I finished this book on the furlough day before returning from Spring Break. The only reason I finished it was because it was required reading for my Educational Psychology class.

The Glass Castle: A Memoir

6) The Glass Castle by Jeannette Walls
In The Glass Castle, Jeannette Walls recounts her childhood with two sisters, a brother and parents who are so out of their gourd nuts that it's amazing that any of the kids amounted to anything, let alone one being a published writer.

The matter-of-fact way Walls relates the hardships and horror stories her family faced and their parents forced upon them reminds me of all the things I grew to hate about Augusten Burroughs' stories. Very little of what's offered in The Glass Castle rings true, even if every single event occurred exactly as Walls writes it. Maybe it was the way the story felt set in the moment, not told from a perspective of time passed but with a narrator whose voice felt the same age as the character experiencing the story, that made it feel false. Almost all current memoirs follow a tale of redemption arc, where the main character experiences humble beginnings only to make good by the end. This book follows that arc to the letter.

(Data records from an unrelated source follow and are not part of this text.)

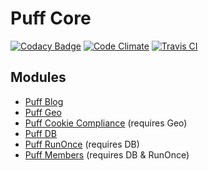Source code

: # Puff Core
[![Codacy Badge](https://api.codacy.com/project/badge/grade/ec942a83ce0f431d9f2a9bc0abada3b3)](https://www.codacy.com/app/lewisgoddard/puff-core)
[![Code Climate](https://codeclimate.com/github/eustasy/puff-core/badges/gpa.svg)](https://codeclimate.com/github/eustasy/puff-core)
[![Travis CI](https://api.travis-ci.org/eustasy/puff-core.svg)](https://travis-ci.org/eustasy/puff-core)

## Modules
- [Puff Blog](https://github.com/eustasy/puff-blog)
- [Puff Geo](https://github.com/eustasy/puff-geo)
- [Puff Cookie Compliance](https://github.com/eustasy/puff-cookiecompliance) (requires Geo)
- [Puff DB](https://github.com/eustasy/puff-db)
- [Puff RunOnce](https://github.com/eustasy/puff-runonce) (requires DB)
- [Puff Members](https://github.com/eustasy/puff-members) (requires DB & RunOnce)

What I found most annoying was the painstaking detail with which she discusses the family's beginnings, remembering every moment and conversation from the age of three, yet some of the interesting aspects of her later life are glossed over to a maddening degree. Oh, you graduated college from an Ivy League school and got married and divorced, you say? It would be nice if there was some elaboration there, especially considering the amount of time spent on how ugly she felt growing up. Instead, here are some more scenes with her obviously mentally ill parents. The whole thing comes off as twee and cloying, amounting misery to romanticism when it should really be horrifying.

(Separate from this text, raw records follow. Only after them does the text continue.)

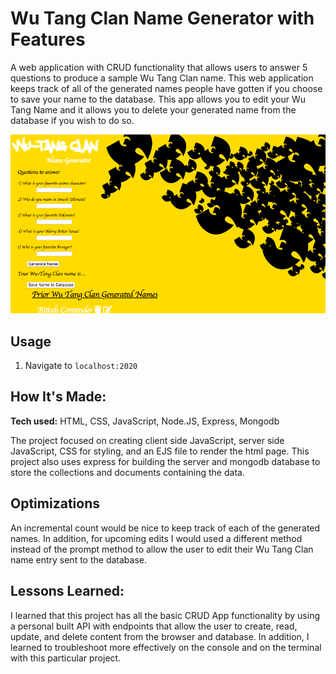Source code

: # Wu Tang Clan Name Generator with Features
A web application with CRUD functionality that allows users to answer 5 questions to produce a sample Wu Tang Clan name. This web application keeps track of all of the generated names people have gotten if you choose to save your name to the database. This app allows you to edit your Wu Tang Name and it allows you to delete your generated name from the database if you wish to do so.

![Cover Image of Project](public/images/project-cover.png)

## Usage

1. Navigate to `localhost:2020`

## How It's Made:

**Tech used:** HTML, CSS, JavaScript, Node.JS, Express, Mongodb

The project focused on creating client side JavaScript, server side JavaScript, CSS for styling, and an EJS file to render the html page. This project also uses express for building the server and mongodb database to store the collections and documents containing the data.

## Optimizations

An incremental count would be nice to keep track of each of the generated names. In addition, for upcoming edits I would used a different method instead of the prompt method to allow the user to edit their Wu Tang Clan name entry sent to the database.

## Lessons Learned:

I learned that this project has all the basic CRUD App functionality by using a personal built API with endpoints that allow the user to create, read, update, and delete content from the browser and database. In addition, I learned to troubleshoot more effectively on the console and on the terminal with this particular project.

It's appropriate that I read this book concurrently with David Shields' Reality Hunger - A Manifesto since Shields discusses the idea of memoir at length in the fourth chapter. He calls the recent offerings of the pop-lit genre "million-dollar, career-exploding, trick-tease train of ... so-called "misery lit" (also called misery porn) memoirs" into question. He explains in words better used than mine that mostly fictional accounts of real-life events are called memory so that the reader can feel better about themselves while publishers can attach a face to the angst. Everybody wins! Shields puts it best when he writes, "What I believe about memoir is that you just happen to be using the nuts and bolts of your own life to illustrate your vision. It isn’t really me; it’s a character based on myself that I made up in order to illustrate things I want to say. In other words, I think memoir is as far from real life as fiction is. I think you’re obligated to use accurate details, but selection is as important a process as imagination."

Again, I don't know enough about Jeannette Walls to say her story isn't true; it just didn't feel that way to me.